Oil analysis, for many, has become a matter of faith: Either you “believe in it” or you dont. Surprisingly, some mechanics and overhaulers dont. That said, the number of “nonbelievers” continues to decrease as a greater understanding of the limitations and real capabilities of oil analysis become better known.
The reason some overhaulers are reluctant to endorse analysis is that theyve seen too many examples of engines with serious problems (cam destruction, broken rings, etc.) come into the shop with “clean” oil analysis reports.
As one overhauler explains: “The owner flies his plane in to the shop, and a few days later he absolutely doesnt believe you when you call up and tell him his cam lobes are worn flat and theres metal in the engine. That cant be! hell say. I have clean oil analysis reports going back 500 hours! His engine is trash, but he doesnt want to believe it.”
Obviously, oil analysis is not without its limits. In this case, cam and tappet wear is not well served by oil analysis, but rather much more effectively traced by filter cutting and inspection of the filter media. (A screen wont show it until the particles get larger since the factory screen mesh is larger than disposable filter media.)

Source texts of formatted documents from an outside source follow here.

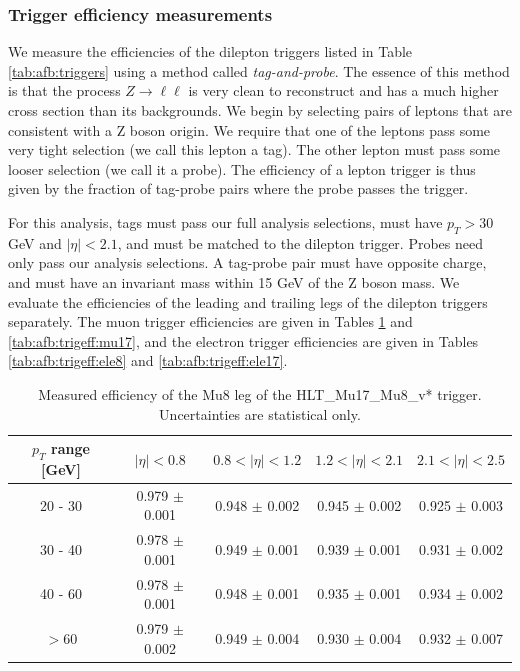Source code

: \subsubsection*{Trigger efficiency measurements} %
We measure the efficiencies of the dilepton triggers listed in Table
\ref{tab:afb:triggers} using a method called \emph{tag-and-probe}. The
essence of this method is that the process $Z \rightarrow \ell\ell$
is very clean to reconstruct and has a much higher cross section than its
backgrounds. We begin by selecting pairs of leptons that are consistent with
a Z boson origin. We require that one of the leptons pass some very tight
selection (we call this lepton a tag). The other lepton must pass some
looser selection (we call it a probe). The efficiency of a lepton
trigger is thus given by the fraction of tag-probe pairs where the
probe passes the trigger.

For this analysis, tags must pass our full analysis selections, must
have $p_T > 30$ GeV and $|\eta| < 2.1$, and must be matched to the
dilepton trigger. Probes need only pass our analysis
selections. A tag-probe pair must have opposite charge, and must have an invariant mass within 15
GeV of the Z boson mass. We evaluate the efficiencies of the leading
and trailing legs of the dilepton triggers separately. The muon trigger
efficiencies are given in Tables \ref{tab:afb:trigeff:mu8} and
\ref{tab:afb:trigeff:mu17}, and the electron trigger efficiencies are
given in Tables \ref{tab:afb:trigeff:ele8} and \ref{tab:afb:trigeff:ele17}.

\begin{table}[htbp]
\begin{center}
\footnotesize
\caption{Measured efficiency of the Mu8 leg of the
HLT\_Mu17\_Mu8\_v* trigger. Uncertainties are statistical only.}
\label{tab:afb:trigeff:mu8}
\begin{tabular}{c|c|c|c|c}
\hline
\hline
  $p_T$ range [GeV] & $|\eta|<0.8$ & $0.8<|\eta|<1.2$ & $1.2<|\eta|<2.1$  & $2.1<|\eta|<2.5$\\
\hline
  20 -  30  & 0.979 $\pm$ 0.001 & 0.948 $\pm$ 0.002 & 0.945 $\pm$ 0.002 & 0.925 $\pm$ 0.003\\
  30 -  40  & 0.978 $\pm$ 0.001 & 0.949 $\pm$ 0.001 & 0.939 $\pm$ 0.001 & 0.931 $\pm$ 0.002\\
  40 -  60  & 0.978 $\pm$ 0.001 & 0.948 $\pm$ 0.001 & 0.935 $\pm$ 0.001 & 0.934 $\pm$ 0.002\\
  $>$60     & 0.979 $\pm$ 0.002 & 0.949 $\pm$ 0.004 & 0.930 $\pm$ 0.004 & 0.932 $\pm$ 0.007\\
\hline
\hline
\end{tabular}
\end{center}
\end{table}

Your engine could break a piece of a piston skirt off, and as long as it is not crushed to dust, it will unlikely be spotted in any oil analysis. Similarly, you could have gasket material break off or excess engine sealer circulating in the oil. You would want to know about these things before they lodged in an oil line as you would for any fatigue-related failures. Filter checking catches these.
Then, is oil analysis worth it? Absolutely, and you as the sample taker, play an important role in assuring the sample is as valid as it can be. For more, see the sidebar on the opposite page.
How it Works
Oil analysis has been around for over 40 years. It has been continuously improving through the use of modernized sampling methods and electronics. Look for a lab that uses inductive coupled plasma (ICP). It works by converting argon gas into extreme temperature plasma-somewhat like the lab tools used by the CSI TV show.
With modern electronics holding the argon pressures, flow rates and the power causing the plasmas generation steady, the intensity of the plasma stays the same. This makes ICP spectrometry the industry standard. But it does have limitations.
Vaporization of small wear particles in oil analysis is more efficient than vaporization of large particles. Hence, particles larger than a few microns are measured with low efficiency. As a rule of thumb, wear particles larger than 5-10 microns are not measurable (reliably) by the best spectrometric analysis.
This creates an interesting situation, inasmuch as particles smaller than 20 or 30 microns are not trappable by conventional oil filters. In essence, wear particles between 10 and 20 microns are neither caught by the oil filter nor detected in oil analysis.
Particles in this middle range account for up to half of all engine wear-more in some cases. Results vary across labs, too, but as long as you stay with the same lab and use one that employs the latest ICP (inductive coupled plasma) methodology, which most now use, you will be fine. The ICP process simply has greater sensitivity and consistency.
What kinds of ratios should you be looking for? Iron is usually four to eight times higher in concentration than aluminum. Nickel and chrome tend to be in the single digits (for parts per million). Silicon can be anything from single digits to as much as 70 or 80 ppm if youve flown through a sandstorm or ingested large amounts of dirt.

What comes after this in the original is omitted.